Read "Designing Data-intensive applications" 6, Partitioning

All chapters

Partitioning

For very large datasets or very high query throughput, we need to break the data up into partitions.

A partition contains several records/rows.
A large dataset can be distributed across many nodes.
Query load can be distributed across many processors.

Synonyms:

partition
shard in MongoDB, Elasticsearch, SolrCloud
region in HBase
tablet in Bigtable
vnode in Cassandra, Riak
vBucket in Couchbase

Partitioning and replication

Copies of one partition may be stored on multiple nodes.
A node may store more than one partitions.

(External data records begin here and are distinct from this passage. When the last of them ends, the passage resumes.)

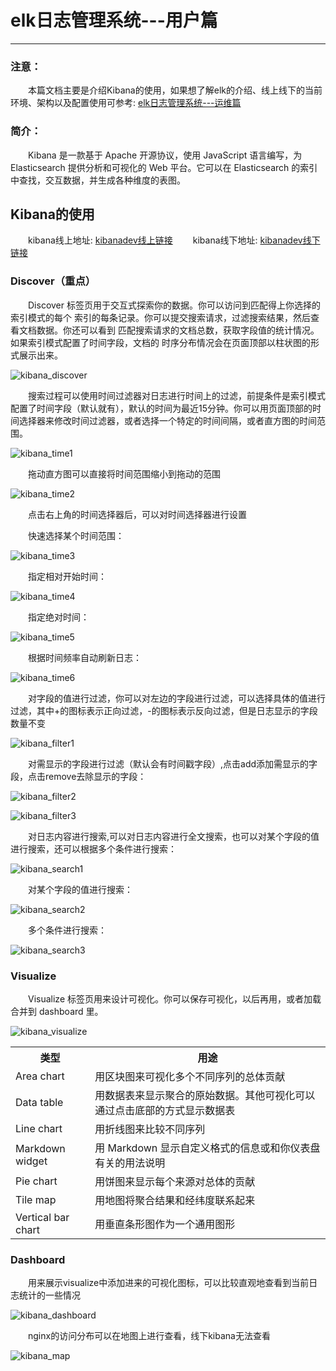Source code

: # elk日志管理系统---用户篇

----------

### 注意：

　　本篇文档主要是介绍Kibana的使用，如果想了解elk的介绍、线上线下的当前环境、架构以及配置使用可参考: [elk日志管理系统---运维篇](http://wiki.htrader.cn/environment.common/elk_ops) 

### 简介：

　　Kibana 是一款基于 Apache 开源协议，使用 JavaScript 语言编写，为 Elasticsearch 提供分析和可视化的 Web 平台。它可以在 Elasticsearch 的索引中查找，交互数据，并生成各种维度的表图。

## Kibana的使用

　　kibana线上地址: [kibanadev线上链接](http://kibana.htrader.cn)
　　kibana线下地址: [kibanadev线下链接](http://kibanadev.htrader.cn)

### Discover（重点）

　　Discover 标签页用于交互式探索你的数据。你可以访问到匹配得上你选择的索引模式的每个
索引的每条记录。你可以提交搜索请求，过滤搜索结果，然后查看文档数据。你还可以看到
匹配搜索请求的文档总数，获取字段值的统计情况。如果索引模式配置了时间字段，文档的
时序分布情况会在页面顶部以柱状图的形式展示出来。

![kibana_discover](elk/kibana_discover.png)

　　搜索过程可以使用时间过滤器对日志进行时间上的过滤，前提条件是索引模式配置了时间字段（默认就有），默认的时间为最近15分钟。你可以用页面顶部的时间选择器来修改时间过滤器，或者选择一个特定的时间间隔，或者直方图的时间范围。

![kibana_time1](elk/kibana_time1.png)

　　拖动直方图可以直接将时间范围缩小到拖动的范围

![kibana_time2](elk/kibana_time2.png)

　　点击右上角的时间选择器后，可以对时间选择器进行设置

　　快速选择某个时间范围：

![kibana_time3](elk/kibana_time3.png)

　　指定相对开始时间：

![kibana_time4](elk/kibana_time4.png)

　　指定绝对时间：

![kibana_time5](elk/kibana_time5.png)

　　根据时间频率自动刷新日志：

![kibana_time6](elk/kibana_time6.png)

　　对字段的值进行过滤，你可以对左边的字段进行过滤，可以选择具体的值进行过滤，其中+的图标表示正向过滤，-的图标表示反向过滤，但是日志显示的字段数量不变

![kibana_filter1](elk/kibana_filter1.png)

　　对需显示的字段进行过滤（默认会有时间戳字段）,点击add添加需显示的字段，点击remove去除显示的字段：

![kibana_filter2](elk/kibana_filter2.png)

![kibana_filter3](elk/kibana_filter3.png)

　　对日志内容进行搜索,可以对日志内容进行全文搜索，也可以对某个字段的值进行搜索，还可以根据多个条件进行搜索：

![kibana_search1](elk/kibana_search1.png)

　　对某个字段的值进行搜索：

![kibana_search2](elk/kibana_search2.png)

　　多个条件进行搜索：

![kibana_search3](elk/kibana_search3.png)

### Visualize

　　Visualize 标签页用来设计可视化。你可以保存可视化，以后再用，或者加载合并到
dashboard 里。

![kibana_visualize](elk/kibana_visualize.png)

<table>
  <tr>
    <th>类型</th>
    <th>用途</th>
  </tr>
  <tr>
    <td>Area chart</td>
    <td>用区块图来可视化多个不同序列的总体贡献</td>
  </tr>
  <tr>
    <td>Data table</td>
    <td>用数据表来显示聚合的原始数据。其他可视化可以通过点击底部的方式显示数据表</td>
  </tr>
  <tr>
    <td>Line chart</td>
    <td>用折线图来比较不同序列</td>
  </tr>
  <tr>
    <td>Markdown widget</td>
    <td>用 Markdown 显示自定义格式的信息或和你仪表盘有关的用法说明</td>
  </tr>
  <tr>
    <td>Pie chart</td>
    <td>用饼图来显示每个来源对总体的贡献</td>
  </tr>
  <tr>
    <td>Tile map</td>
    <td>用地图将聚合结果和经纬度联系起来</td>
  </tr>
  <tr>
    <td>Vertical bar chart</td>
    <td>用垂直条形图作为一个通用图形</td>
  </tr>
</table>

### Dashboard 

　　用来展示visualize中添加进来的可视化图标，可以比较直观地查看到当前日志统计的一些情况

![kibana_dashboard](elk/kibana_dashboard.png)

　　nginx的访问分布可以在地图上进行查看，线下kibana无法查看

![kibana_map](elk/kibana_map.png)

Partitioning of key-value data

Skewed: The partition is unfair, so that some partitions have more data or queries than others.
Hot spot: A partition with disproportionately high load.

Partitioning by key range

Assign a continuous range of keys to each partition.
Problem: The ranges of keys are not necessarily evenly spaced.
- Because the data may not be evenly distributed.
Within each partition, keys are in sorted order.
- Easy to do range scans.
Applications: Bigtable, HBase, RethinkDB, early MongoDB
Downsides
- Certain access patterns can lead to hot spots.
  - Heavy writes if using timestamp as key.
    - All writes for today go to the same partition.
  - Can be improve
    - Use something other than the timestamp as the first element of the key.
      - e.g., Device ID

Partitioning by hash of key

A good hash function takes skewed data and makes it uniformly distributed.
The hash function need not to be cryptographically strong.
- MD5 by Cassandra, MongoDB
- Fowler-Noll-Vo function used by Volemort
- Built-in hash function in languages may not be good.
  - The same key may have different hash values.
Range queries are not supported well.
- Cassandra achieves a compromise between the two partitioning strategies.
  - A table in Cassandra can be declared with a compound primary key consisting of several columns.
  - Only the first part of that key is hashed to determine the partition, but the other columns are used as a concatenated index for sorting the data in Cassandra’s SSTables.
  - Fix the first column value, it can perform an efficient range scan over the other columns of the key.

Skewed workloads and relieving hot spots

Unusual workload: a celebrity user with millions of followers may cause a storm of activities, where hash doesn’t help.
Need to handle such skewed cases in application codes.
- If one key is very hot, add a random number to the beginning or end of the key.
- Read needs more work.
- Keep track of which keys are being split.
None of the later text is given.